[The task]: Your task is to give the entries back exactly, leaving nothing out.

[Source data]:
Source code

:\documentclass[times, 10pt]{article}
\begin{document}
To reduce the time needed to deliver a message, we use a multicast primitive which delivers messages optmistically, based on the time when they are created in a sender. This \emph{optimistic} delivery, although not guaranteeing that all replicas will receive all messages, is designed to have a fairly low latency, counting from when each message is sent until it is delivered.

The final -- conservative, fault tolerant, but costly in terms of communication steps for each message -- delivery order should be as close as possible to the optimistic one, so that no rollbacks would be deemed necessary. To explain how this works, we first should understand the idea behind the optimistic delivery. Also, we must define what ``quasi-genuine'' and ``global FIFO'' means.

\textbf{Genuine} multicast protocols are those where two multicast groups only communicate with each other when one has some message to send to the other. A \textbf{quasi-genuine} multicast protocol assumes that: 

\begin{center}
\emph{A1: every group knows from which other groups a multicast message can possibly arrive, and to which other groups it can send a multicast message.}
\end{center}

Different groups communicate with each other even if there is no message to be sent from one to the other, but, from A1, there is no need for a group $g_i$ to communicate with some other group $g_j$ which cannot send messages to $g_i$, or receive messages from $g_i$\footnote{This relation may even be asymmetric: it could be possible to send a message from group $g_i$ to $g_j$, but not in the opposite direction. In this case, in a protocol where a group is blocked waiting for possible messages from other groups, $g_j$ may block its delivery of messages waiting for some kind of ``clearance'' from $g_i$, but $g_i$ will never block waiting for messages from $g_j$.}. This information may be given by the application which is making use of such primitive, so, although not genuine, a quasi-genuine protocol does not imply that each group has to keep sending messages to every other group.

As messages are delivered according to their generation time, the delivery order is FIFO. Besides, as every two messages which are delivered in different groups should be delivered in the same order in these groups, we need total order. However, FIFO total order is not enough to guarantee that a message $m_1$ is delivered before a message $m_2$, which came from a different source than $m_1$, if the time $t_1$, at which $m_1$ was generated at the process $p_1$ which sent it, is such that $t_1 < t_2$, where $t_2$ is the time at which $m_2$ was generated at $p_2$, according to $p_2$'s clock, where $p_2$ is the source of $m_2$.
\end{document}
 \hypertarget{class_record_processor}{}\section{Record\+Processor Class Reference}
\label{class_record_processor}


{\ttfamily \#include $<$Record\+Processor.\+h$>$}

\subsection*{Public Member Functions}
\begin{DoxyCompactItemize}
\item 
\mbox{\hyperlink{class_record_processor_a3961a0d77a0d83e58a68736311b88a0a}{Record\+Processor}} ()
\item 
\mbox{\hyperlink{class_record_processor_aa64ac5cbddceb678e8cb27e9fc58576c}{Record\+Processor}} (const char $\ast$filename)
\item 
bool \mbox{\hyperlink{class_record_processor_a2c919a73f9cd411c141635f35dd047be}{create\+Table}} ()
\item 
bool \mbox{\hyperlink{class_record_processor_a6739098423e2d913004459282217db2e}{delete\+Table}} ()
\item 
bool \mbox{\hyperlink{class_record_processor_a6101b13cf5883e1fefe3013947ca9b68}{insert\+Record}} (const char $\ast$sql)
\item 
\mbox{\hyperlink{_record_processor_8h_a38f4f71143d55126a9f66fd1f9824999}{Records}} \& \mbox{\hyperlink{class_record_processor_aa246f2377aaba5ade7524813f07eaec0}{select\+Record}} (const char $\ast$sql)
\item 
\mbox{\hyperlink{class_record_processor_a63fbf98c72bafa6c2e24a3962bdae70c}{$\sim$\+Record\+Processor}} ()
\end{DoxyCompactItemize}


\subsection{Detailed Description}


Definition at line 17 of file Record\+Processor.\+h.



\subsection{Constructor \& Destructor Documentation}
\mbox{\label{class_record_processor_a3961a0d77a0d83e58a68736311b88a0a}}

[Result]:
Source code

:\documentclass[times, 10pt]{article}
\begin{document}
To reduce the time needed to deliver a message, we use a multicast primitive which delivers messages optmistically, based on the time when they are created in a sender. This \emph{optimistic} delivery, although not guaranteeing that all replicas will receive all messages, is designed to have a fairly low latency, counting from when each message is sent until it is delivered.

The final -- conservative, fault tolerant, but costly in terms of communication steps for each message -- delivery order should be as close as possible to the optimistic one, so that no rollbacks would be deemed necessary. To explain how this works, we first should understand the idea behind the optimistic delivery. Also, we must define what ``quasi-genuine'' and ``global FIFO'' means.

\textbf{Genuine} multicast protocols are those where two multicast groups only communicate with each other when one has some message to send to the other. A \textbf{quasi-genuine} multicast protocol assumes that: 

\begin{center}
\emph{A1: every group knows from which other groups a multicast message can possibly arrive, and to which other groups it can send a multicast message.}
\end{center}

Different groups communicate with each other even if there is no message to be sent from one to the other, but, from A1, there is no need for a group $g_i$ to communicate with some other group $g_j$ which cannot send messages to $g_i$, or receive messages from $g_i$\footnote{This relation may even be asymmetric: it could be possible to send a message from group $g_i$ to $g_j$, but not in the opposite direction. In this case, in a protocol where a group is blocked waiting for possible messages from other groups, $g_j$ may block its delivery of messages waiting for some kind of ``clearance'' from $g_i$, but $g_i$ will never block waiting for messages from $g_j$.}. This information may be given by the application which is making use of such primitive, so, although not genuine, a quasi-genuine protocol does not imply that each group has to keep sending messages to every other group.

As messages are delivered according to their generation time, the delivery order is FIFO. Besides, as every two messages which are delivered in different groups should be delivered in the same order in these groups, we need total order. However, FIFO total order is not enough to guarantee that a message $m_1$ is delivered before a message $m_2$, which came from a different source than $m_1$, if the time $t_1$, at which $m_1$ was generated at the process $p_1$ which sent it, is such that $t_1 < t_2$, where $t_2$ is the time at which $m_2$ was generated at $p_2$, according to $p_2$'s clock, where $p_2$ is the source of $m_2$.
\end{document}
 \hypertarget{class_record_processor}{}\section{Record\+Processor Class Reference}
\label{class_record_processor}


{\ttfamily \#include $<$Record\+Processor.\+h$>$}

\subsection*{Public Member Functions}
\begin{DoxyCompactItemize}
\item 
\mbox{\hyperlink{class_record_processor_a3961a0d77a0d83e58a68736311b88a0a}{Record\+Processor}} ()
\item 
\mbox{\hyperlink{class_record_processor_aa64ac5cbddceb678e8cb27e9fc58576c}{Record\+Processor}} (const char $\ast$filename)
\item 
bool \mbox{\hyperlink{class_record_processor_a2c919a73f9cd411c141635f35dd047be}{create\+Table}} ()
\item 
bool \mbox{\hyperlink{class_record_processor_a6739098423e2d913004459282217db2e}{delete\+Table}} ()
\item 
bool \mbox{\hyperlink{class_record_processor_a6101b13cf5883e1fefe3013947ca9b68}{insert\+Record}} (const char $\ast$sql)
\item 
\mbox{\hyperlink{_record_processor_8h_a38f4f71143d55126a9f66fd1f9824999}{Records}} \& \mbox{\hyperlink{class_record_processor_aa246f2377aaba5ade7524813f07eaec0}{select\+Record}} (const char $\ast$sql)
\item 
\mbox{\hyperlink{class_record_processor_a63fbf98c72bafa6c2e24a3962bdae70c}{$\sim$\+Record\+Processor}} ()
\end{DoxyCompactItemize}


\subsection{Detailed Description}


Definition at line 17 of file Record\+Processor.\+h.



\subsection{Constructor \& Destructor Documentation}
\mbox{\label{class_record_processor_a3961a0d77a0d83e58a68736311b88a0a}}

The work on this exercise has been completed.